Lionsgate weathered the Hollywood strikes well enough to top Wall Street estimates for its second quarter of fiscal 2024, with the studio recording revenue of $1 billion, up 14%, and managing to trim its net losses by more than half to $886.2 million from last year’s similar quarter.
The company said its quarterly losses were related mostly to charges from its separation from STARZ. But executives said that Lionsgate’s film business had performed better, with its television segment suffering more impact from the strikes.
Lionsgate’s revenues of $1 billion and adjusted per-share gain of $0.21 topped estimates from Zacks, which predicted revenue of $986.37 million and an adjusted loss of $0.03 per share. The per-share result also improved from last year’s adjusted per-share loss of $0.12.
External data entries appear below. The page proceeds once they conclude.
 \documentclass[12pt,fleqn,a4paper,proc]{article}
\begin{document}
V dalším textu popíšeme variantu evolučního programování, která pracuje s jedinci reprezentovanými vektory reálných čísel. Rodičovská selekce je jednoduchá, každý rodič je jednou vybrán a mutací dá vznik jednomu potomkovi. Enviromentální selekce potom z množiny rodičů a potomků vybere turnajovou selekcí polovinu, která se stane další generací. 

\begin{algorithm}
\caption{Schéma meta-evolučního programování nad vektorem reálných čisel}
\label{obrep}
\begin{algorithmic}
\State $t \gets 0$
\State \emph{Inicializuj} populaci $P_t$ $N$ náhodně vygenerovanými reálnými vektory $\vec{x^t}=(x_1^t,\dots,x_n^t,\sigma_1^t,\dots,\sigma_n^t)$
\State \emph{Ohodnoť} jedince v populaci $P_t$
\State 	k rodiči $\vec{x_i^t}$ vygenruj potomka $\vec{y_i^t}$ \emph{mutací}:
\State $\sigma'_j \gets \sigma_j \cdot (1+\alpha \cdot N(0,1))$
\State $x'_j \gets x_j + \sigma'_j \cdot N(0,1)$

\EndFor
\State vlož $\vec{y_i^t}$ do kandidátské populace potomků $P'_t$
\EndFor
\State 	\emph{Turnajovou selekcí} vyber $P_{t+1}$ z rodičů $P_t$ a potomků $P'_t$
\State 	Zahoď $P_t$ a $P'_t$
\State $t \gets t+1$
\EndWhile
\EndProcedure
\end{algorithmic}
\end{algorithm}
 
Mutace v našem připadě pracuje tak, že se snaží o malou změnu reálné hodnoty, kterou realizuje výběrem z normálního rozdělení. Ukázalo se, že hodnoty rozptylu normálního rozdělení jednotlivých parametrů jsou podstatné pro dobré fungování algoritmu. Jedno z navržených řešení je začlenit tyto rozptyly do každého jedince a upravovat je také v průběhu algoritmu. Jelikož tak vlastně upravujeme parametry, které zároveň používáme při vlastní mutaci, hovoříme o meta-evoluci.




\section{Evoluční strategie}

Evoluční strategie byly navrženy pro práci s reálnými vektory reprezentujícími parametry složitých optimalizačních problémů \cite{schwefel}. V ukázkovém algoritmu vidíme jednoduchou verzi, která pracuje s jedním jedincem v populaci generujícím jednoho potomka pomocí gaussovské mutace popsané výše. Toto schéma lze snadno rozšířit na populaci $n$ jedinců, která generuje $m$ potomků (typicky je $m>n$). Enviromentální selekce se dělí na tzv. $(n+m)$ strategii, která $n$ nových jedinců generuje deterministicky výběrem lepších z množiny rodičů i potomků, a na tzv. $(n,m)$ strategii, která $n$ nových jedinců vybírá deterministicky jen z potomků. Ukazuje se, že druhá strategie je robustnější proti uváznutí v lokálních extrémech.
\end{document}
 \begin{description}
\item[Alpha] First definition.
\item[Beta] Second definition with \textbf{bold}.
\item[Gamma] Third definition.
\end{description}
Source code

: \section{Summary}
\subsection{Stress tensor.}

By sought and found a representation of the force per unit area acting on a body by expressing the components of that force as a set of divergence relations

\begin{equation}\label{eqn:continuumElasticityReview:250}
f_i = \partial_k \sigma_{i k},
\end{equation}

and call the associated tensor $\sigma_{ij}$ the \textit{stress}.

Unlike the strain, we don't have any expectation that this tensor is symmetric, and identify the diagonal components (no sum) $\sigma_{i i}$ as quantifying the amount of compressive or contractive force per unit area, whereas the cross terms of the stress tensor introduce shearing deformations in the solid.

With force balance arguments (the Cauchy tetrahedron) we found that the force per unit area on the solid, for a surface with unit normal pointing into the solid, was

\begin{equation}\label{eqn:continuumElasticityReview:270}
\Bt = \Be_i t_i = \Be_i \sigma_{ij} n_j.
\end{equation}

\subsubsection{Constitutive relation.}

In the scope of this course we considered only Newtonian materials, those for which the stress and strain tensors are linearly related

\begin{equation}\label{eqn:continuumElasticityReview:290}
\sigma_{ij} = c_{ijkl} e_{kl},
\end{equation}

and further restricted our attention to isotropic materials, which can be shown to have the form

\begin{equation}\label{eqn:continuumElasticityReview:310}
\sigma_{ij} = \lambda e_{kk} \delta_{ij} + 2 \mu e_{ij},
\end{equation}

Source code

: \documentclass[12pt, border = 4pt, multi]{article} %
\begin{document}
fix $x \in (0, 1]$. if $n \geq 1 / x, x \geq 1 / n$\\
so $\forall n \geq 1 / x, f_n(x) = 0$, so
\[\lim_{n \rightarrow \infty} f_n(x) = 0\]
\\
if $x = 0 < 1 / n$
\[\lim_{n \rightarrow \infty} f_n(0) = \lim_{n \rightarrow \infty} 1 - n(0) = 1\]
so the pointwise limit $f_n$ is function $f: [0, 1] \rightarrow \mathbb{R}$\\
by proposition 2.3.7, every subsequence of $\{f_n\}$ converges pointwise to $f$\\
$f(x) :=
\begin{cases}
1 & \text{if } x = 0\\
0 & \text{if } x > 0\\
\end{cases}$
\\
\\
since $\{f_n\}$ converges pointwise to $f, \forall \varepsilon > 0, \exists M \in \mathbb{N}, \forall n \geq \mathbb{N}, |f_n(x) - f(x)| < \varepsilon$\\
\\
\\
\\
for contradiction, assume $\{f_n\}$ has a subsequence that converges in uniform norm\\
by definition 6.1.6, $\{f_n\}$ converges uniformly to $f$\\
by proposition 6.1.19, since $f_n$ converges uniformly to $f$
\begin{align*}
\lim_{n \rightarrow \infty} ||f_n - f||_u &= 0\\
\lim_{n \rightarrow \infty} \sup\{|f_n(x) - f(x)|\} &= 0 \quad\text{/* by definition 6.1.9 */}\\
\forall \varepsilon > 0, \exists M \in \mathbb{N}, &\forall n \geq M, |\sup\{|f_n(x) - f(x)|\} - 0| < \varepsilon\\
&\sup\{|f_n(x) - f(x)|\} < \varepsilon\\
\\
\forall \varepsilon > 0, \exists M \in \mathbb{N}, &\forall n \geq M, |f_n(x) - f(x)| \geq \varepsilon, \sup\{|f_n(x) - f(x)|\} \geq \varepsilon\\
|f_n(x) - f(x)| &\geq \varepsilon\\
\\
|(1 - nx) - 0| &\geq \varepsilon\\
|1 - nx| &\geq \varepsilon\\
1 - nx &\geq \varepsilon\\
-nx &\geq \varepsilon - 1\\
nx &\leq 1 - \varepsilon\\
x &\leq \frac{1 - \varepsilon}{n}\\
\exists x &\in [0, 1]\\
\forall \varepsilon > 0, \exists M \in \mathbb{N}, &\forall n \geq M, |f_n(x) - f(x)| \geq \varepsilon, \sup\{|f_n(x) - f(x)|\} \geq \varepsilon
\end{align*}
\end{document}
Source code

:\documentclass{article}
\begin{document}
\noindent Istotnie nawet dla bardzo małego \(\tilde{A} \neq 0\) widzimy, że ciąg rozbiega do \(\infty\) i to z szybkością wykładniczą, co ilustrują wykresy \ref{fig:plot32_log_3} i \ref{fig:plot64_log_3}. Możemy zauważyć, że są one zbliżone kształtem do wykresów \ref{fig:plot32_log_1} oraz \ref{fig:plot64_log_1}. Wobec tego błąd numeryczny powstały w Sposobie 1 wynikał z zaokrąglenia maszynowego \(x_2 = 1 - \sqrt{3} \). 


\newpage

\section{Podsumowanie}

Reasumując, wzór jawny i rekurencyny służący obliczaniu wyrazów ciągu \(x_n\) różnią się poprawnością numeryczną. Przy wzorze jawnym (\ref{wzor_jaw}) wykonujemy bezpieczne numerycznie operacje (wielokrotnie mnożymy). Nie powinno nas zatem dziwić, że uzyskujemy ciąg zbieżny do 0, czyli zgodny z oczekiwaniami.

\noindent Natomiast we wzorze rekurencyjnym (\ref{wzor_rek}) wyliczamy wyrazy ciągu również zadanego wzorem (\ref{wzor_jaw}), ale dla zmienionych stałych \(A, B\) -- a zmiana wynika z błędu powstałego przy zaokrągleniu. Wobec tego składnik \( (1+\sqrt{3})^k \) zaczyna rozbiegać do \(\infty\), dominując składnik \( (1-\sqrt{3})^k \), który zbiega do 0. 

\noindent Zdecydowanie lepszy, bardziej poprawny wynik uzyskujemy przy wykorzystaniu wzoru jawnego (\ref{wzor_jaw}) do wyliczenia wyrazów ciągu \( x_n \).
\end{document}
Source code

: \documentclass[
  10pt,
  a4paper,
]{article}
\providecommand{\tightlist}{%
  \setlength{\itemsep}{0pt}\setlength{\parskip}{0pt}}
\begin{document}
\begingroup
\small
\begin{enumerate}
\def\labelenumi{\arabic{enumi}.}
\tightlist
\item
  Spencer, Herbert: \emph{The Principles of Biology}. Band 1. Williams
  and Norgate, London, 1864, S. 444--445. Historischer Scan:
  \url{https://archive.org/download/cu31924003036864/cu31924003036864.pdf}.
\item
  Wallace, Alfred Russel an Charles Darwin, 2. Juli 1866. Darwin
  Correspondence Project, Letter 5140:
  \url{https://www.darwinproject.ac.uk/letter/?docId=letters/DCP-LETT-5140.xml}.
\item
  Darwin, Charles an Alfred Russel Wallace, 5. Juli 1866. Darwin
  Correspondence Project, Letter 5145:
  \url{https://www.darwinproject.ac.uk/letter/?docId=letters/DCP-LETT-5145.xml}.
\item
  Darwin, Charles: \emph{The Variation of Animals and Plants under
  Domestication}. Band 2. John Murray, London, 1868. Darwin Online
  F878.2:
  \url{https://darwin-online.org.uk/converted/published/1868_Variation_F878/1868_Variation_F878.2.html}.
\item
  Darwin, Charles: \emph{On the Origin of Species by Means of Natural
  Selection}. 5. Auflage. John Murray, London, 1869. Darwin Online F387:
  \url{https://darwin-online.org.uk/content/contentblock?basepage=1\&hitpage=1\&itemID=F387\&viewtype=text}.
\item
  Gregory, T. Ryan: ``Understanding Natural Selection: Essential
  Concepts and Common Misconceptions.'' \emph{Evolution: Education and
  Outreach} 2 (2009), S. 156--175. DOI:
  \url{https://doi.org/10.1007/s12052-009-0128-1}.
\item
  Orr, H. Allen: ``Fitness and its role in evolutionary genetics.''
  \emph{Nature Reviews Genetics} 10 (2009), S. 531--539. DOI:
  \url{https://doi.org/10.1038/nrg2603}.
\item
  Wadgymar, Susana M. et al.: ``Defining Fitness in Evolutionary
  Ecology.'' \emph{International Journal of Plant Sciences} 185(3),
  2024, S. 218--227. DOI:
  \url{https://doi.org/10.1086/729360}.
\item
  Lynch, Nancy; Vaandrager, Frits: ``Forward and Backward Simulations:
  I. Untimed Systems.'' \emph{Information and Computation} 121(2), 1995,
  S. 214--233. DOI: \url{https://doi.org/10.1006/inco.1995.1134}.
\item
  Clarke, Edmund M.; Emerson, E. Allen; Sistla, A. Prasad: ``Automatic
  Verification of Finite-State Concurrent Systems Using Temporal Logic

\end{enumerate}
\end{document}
“We had a strong financial quarter with another robust library performance and segment profit growth across our film, television and STARZ businesses,” said Lionsgate CEO Jon Feltheimer. “We are reaffirming our guidance for the full year, even with the negative impact of the strike.”
Feltheimer said Lionsgate was moving to close its eOne acquisition, which “will strengthen our studio business on a standalone basis.” He added that the company’s STARZ reorganization, restructuring and overhead reduction “reflect our focus on preparing the service to thrive as a profitable and successful standalone company.”
Lionsgate’s recorded a diluted net loss to shareholders of $3.79, less than half of the diluted net loss of $7.95 last year. The net loss of $886.2 million was an improvement from a net loss of $1.81 billion in the prior year period.
The motion picture and TV production segments reported revenue of $789.8 million, an increase of 21% from the $654.9 million earned in the prior year’s second quarter. Meanwhile, Starz gained 200,000 domestic subscribers during the quarter.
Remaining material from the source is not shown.